How would i evalute this?
simplyfying expressions with rational exponents. 6 square root (3^3)^4*(3^2)^4. the answer is 81. any ideas on how to do that?
You must mean
[(3^3)^4*(3^2)^4]^(1/6)
which meants the sixth root of what is in brackets. You can rewrite it as
[3^12*3^8]^(1/6)
= 3^(20/6)= 3^(10/3) = 38.9
I don't agree with your book's answer.
Tf it was the 1/6 root of [(3^3)^4*(3^3)^4] THAT would be 3^4 = 81. .
Agree exactly with drwls, just spent about ten minutes reverse engineering it to try to figure out what the problem statement was.
To evaluate the expression 6√(3^3)^4 * (3^2)^4, you can follow these steps:
1. Start by simplifying the exponents within each set of parentheses separately.
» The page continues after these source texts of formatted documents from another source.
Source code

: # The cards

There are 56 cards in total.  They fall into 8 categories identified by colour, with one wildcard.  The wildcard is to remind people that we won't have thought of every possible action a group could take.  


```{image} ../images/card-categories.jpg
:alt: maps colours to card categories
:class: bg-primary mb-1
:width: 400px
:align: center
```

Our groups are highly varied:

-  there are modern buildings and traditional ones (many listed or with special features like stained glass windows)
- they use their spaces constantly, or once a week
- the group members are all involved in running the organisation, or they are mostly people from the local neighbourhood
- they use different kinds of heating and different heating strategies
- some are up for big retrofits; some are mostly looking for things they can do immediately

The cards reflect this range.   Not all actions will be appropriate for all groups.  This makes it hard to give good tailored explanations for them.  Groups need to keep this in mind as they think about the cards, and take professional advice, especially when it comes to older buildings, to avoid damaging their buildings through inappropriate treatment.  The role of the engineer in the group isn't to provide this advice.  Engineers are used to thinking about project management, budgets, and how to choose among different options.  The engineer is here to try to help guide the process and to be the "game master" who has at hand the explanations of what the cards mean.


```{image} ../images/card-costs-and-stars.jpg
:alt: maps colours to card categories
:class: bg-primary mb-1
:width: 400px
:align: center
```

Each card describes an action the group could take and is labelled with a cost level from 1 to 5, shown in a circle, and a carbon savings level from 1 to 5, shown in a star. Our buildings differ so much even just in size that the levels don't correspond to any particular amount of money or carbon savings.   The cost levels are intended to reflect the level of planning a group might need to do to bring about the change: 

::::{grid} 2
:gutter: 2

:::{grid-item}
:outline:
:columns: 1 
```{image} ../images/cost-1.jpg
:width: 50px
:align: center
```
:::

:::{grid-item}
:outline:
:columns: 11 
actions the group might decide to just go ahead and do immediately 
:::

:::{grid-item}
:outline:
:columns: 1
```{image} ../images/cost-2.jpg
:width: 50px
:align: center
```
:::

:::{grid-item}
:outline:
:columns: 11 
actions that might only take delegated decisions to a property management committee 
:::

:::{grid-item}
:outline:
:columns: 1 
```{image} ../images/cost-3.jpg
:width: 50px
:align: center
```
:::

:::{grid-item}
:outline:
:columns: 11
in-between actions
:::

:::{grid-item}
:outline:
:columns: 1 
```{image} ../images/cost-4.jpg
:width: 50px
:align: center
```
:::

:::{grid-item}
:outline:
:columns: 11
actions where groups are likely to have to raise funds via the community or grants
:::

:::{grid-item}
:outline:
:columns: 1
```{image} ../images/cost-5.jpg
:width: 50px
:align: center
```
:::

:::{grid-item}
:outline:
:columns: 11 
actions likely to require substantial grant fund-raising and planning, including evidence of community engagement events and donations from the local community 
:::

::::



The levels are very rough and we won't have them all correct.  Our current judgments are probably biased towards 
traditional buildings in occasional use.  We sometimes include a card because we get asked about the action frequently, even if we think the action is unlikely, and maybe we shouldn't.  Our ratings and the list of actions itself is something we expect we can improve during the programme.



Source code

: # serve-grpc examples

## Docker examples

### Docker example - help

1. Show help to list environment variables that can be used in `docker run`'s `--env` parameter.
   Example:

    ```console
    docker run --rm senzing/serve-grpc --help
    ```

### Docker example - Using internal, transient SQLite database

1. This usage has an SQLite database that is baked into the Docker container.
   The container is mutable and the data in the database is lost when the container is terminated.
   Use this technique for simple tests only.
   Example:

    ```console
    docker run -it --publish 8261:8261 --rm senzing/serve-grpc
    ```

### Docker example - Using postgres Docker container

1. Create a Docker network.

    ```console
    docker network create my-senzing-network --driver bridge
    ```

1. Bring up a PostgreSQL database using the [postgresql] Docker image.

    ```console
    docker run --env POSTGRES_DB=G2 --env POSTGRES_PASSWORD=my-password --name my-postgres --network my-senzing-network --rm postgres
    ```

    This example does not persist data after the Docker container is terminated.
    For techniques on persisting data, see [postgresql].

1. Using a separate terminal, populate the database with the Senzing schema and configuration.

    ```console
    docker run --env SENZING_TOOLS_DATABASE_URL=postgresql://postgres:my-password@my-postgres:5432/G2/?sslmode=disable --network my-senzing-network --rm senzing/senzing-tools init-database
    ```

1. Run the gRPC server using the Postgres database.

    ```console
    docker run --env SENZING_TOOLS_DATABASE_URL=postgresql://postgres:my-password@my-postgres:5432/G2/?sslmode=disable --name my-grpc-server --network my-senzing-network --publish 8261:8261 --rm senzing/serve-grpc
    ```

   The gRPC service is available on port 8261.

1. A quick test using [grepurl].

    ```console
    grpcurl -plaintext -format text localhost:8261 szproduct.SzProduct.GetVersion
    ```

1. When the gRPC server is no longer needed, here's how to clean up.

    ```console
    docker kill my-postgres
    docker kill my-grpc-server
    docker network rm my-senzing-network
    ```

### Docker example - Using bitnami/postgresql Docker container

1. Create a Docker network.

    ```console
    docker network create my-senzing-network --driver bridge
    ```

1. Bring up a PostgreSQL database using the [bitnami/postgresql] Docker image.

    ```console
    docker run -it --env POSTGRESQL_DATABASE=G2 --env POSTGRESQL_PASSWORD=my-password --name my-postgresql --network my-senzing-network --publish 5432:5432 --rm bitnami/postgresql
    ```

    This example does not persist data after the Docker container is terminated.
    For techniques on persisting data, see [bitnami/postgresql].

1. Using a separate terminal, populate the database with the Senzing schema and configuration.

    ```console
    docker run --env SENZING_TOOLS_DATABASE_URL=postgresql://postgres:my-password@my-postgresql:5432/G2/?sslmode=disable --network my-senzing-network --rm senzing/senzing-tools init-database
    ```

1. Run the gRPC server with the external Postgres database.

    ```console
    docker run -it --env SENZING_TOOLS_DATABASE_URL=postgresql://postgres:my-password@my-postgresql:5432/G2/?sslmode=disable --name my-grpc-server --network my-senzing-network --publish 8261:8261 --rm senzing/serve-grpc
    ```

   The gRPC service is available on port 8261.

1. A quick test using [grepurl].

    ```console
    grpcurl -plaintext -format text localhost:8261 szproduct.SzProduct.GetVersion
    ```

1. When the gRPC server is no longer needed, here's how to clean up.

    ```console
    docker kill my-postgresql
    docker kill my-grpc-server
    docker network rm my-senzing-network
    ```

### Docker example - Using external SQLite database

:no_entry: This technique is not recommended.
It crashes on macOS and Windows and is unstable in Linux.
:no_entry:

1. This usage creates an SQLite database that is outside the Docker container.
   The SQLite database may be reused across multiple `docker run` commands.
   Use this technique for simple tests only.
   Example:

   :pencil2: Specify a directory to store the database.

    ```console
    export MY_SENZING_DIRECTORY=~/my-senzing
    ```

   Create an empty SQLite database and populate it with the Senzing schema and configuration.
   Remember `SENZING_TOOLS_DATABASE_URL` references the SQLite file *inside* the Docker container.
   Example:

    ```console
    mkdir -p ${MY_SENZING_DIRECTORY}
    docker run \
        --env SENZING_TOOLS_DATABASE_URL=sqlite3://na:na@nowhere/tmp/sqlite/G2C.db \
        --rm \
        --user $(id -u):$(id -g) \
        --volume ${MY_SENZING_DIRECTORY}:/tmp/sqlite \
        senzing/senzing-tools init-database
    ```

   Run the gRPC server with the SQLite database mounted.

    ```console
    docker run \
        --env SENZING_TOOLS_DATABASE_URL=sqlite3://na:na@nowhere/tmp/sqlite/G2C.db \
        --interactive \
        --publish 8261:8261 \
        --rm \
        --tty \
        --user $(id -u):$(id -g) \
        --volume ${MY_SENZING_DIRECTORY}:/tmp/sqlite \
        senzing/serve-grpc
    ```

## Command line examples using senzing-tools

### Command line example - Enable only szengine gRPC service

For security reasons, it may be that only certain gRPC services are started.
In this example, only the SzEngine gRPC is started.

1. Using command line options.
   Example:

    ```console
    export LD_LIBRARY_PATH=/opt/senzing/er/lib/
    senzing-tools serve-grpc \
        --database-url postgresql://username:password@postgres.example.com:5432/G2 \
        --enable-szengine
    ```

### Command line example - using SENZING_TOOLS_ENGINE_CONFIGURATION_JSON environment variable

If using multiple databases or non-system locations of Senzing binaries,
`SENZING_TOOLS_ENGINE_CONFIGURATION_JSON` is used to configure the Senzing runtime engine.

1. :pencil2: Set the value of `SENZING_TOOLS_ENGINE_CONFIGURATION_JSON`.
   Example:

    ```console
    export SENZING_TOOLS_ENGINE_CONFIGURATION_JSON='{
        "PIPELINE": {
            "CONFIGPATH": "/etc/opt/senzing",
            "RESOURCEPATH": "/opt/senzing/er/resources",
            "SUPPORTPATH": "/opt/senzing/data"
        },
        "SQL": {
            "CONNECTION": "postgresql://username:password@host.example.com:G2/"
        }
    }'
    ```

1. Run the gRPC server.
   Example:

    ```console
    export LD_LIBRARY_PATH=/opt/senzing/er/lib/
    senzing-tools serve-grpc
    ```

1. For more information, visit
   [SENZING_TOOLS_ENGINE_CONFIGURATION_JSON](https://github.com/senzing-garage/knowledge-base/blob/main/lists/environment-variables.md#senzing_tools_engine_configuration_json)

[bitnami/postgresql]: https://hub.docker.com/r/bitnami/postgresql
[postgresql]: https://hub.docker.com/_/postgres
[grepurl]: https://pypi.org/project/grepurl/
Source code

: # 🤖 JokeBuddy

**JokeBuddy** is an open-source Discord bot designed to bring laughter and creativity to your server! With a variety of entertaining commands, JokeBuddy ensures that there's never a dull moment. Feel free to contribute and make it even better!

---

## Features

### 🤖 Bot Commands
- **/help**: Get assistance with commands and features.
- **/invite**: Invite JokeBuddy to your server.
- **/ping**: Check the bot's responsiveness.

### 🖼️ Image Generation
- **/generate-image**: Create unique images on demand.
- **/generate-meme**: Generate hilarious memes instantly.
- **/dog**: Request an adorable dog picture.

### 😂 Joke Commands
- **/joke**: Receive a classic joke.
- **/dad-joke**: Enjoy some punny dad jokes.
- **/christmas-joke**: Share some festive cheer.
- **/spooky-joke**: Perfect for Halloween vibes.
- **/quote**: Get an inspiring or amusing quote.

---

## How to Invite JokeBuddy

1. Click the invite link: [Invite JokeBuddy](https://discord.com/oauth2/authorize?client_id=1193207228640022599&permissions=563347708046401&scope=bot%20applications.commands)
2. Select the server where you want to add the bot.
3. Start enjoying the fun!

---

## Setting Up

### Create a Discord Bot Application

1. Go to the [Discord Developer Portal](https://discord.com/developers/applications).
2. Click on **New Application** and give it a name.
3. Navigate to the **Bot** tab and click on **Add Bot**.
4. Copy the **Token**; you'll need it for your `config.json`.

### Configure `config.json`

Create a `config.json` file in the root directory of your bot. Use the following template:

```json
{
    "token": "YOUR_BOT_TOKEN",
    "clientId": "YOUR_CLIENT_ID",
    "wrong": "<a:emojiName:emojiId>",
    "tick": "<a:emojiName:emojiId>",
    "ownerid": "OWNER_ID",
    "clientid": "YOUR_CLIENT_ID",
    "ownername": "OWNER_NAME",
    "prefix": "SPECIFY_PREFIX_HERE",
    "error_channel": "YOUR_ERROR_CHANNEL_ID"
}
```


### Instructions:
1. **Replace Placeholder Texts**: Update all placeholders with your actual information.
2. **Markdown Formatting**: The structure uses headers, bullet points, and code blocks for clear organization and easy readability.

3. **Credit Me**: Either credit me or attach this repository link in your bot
Recall that when you raise an exponent to another exponent, you multiply the exponents.
- In the first set of parentheses, (3^3)^4, simplify the exponent: 3^3 = 27, and 27^4 = 531,441.
- In the second set of parentheses, (3^2)^4, simplify the exponent: 3^2 = 9, and 9^4 = 6,561.
2. Substitute the simplified exponents back into the original expression to get: 6√(531,441) * (6,561).
3. Evaluate the square root of 531,441. The square root of 531,441 is 729. (Since 729 * 729 = 531,441).
4. Multiply 6 * 729 to get 4,374.
Therefore, the final answer is 4,374.